Il y a comme une réverbération du sens, un étoilement, quelque chose qui cingle le sens en l’augmentant, et ce sans qu’on parvienne vraiment à définir la nature de cet accroissement. Le poème d’Édith Azam joue à fouette-cocher-du-sens. Il l’éviscère car il n’a pas de sens. Cela n’a pas de sens d’avoir du sens.
Comme Arthur Rimbaud en fait le vœu pour son propre poème, Édith Azam « trouv[e] une langue » et cette langue est « de l’âme pour l’âme, résumant tout, parfums, sons, couleurs, de la pensée accrochant la pensée et tirant ».

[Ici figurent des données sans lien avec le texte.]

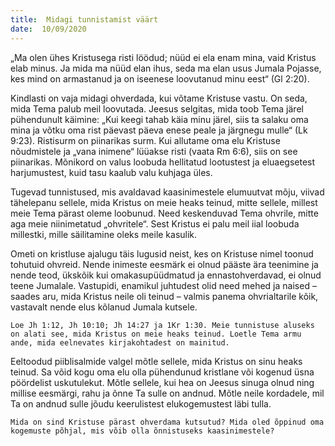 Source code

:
 ```yaml
---
title:  Midagi tunnistamist väärt
date:  10/09/2020
---
```


„Ma olen ühes Kristusega risti löödud; nüüd ei ela enam mina, vaid Kristus elab minus. Ja mida ma nüüd elan ihus, seda ma elan usus Jumala Pojasse, kes mind on armastanud ja on iseenese loovutanud minu eest“ (Gl 2:20).

Kindlasti on vaja midagi ohverdada, kui võtame Kristuse vastu. On seda, mida Tema palub meil loovutada. Jeesus selgitas, mida toob Tema järel pühendunult käimine: „Kui keegi tahab käia minu järel, siis ta salaku oma mina ja võtku oma rist päevast päeva enese peale ja järgnegu mulle“ (Lk 9:23). Ristisurm on piinarikas surm. Kui allutame oma elu Kristuse nõudmistele ja „vana inimene“ lüüakse risti (vaata Rm 6:6), siis on see piinarikas. Mõnikord on valus loobuda hellitatud lootustest ja eluaegsetest harjumustest, kuid tasu kaalub valu kuhjaga üles.

Tugevad tunnistused, mis avaldavad kaasinimestele elumuutvat mõju, viivad tähelepanu sellele, mida Kristus on meie heaks teinud, mitte sellele, millest meie Tema pärast oleme loobunud. Need keskenduvad Tema ohvrile, mitte aga meie niinimetatud „ohvritele“. Sest Kristus ei palu meil iial loobuda millestki, mille säilitamine oleks meile kasulik.

Ometi on kristluse ajalugu täis lugusid neist, kes on Kristuse nimel toonud tohutuid ohvreid. Nende inimeste eesmärk ei olnud pääste ära teenimine ja nende teod, ükskõik kui omakasupüüdmatud ja ennastohverdavad, ei olnud teene Jumalale. Vastupidi, enamikul juhtudest olid need mehed ja naised – saades aru, mida Kristus neile oli teinud – valmis panema ohvrialtarile kõik, vastavalt nende elus kõlanud Jumala kutsele.

`Loe Jh 1:12, Jh 10:10; Jh 14:27 ja 1Kr 1:30. Meie tunnistuse aluseks on alati see, mida Kristus on meie heaks teinud. Loetle Tema armu ande, mida eelnevates kirjakohtadest on mainitud.`

Eeltoodud piiblisalmide valgel mõtle sellele, mida Kristus on sinu heaks teinud. Sa võid kogu oma elu olla pühendunud kristlane või kogenud üsna pöördelist uskutulekut. Mõtle sellele, kui hea on Jeesus sinuga olnud ning millise eesmärgi, rahu ja õnne Ta sulle on andnud. Mõtle neile kordadele, mil Ta on andnud sulle jõudu keerulistest elukogemustest läbi tulla.

`Mida on sind Kristuse pärast ohverdama kutsutud? Mida oled õppinud oma kogemuste põhjal, mis võib olla õnnistuseks kaasinimestele?`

Comme Pupille, la poète « démonte la syntaxe », elle et son lecteur « s’énigment / se respirent / se bestiolent au travers des parois ». Tout fonctionne comme si le texte ne se lisait pas de gauche à droite et de haut en bas mais s’absorbait comme un buvard le fait de l’encre. Ensuite, il faut « explorer le silence : / le bord / des déchirures ».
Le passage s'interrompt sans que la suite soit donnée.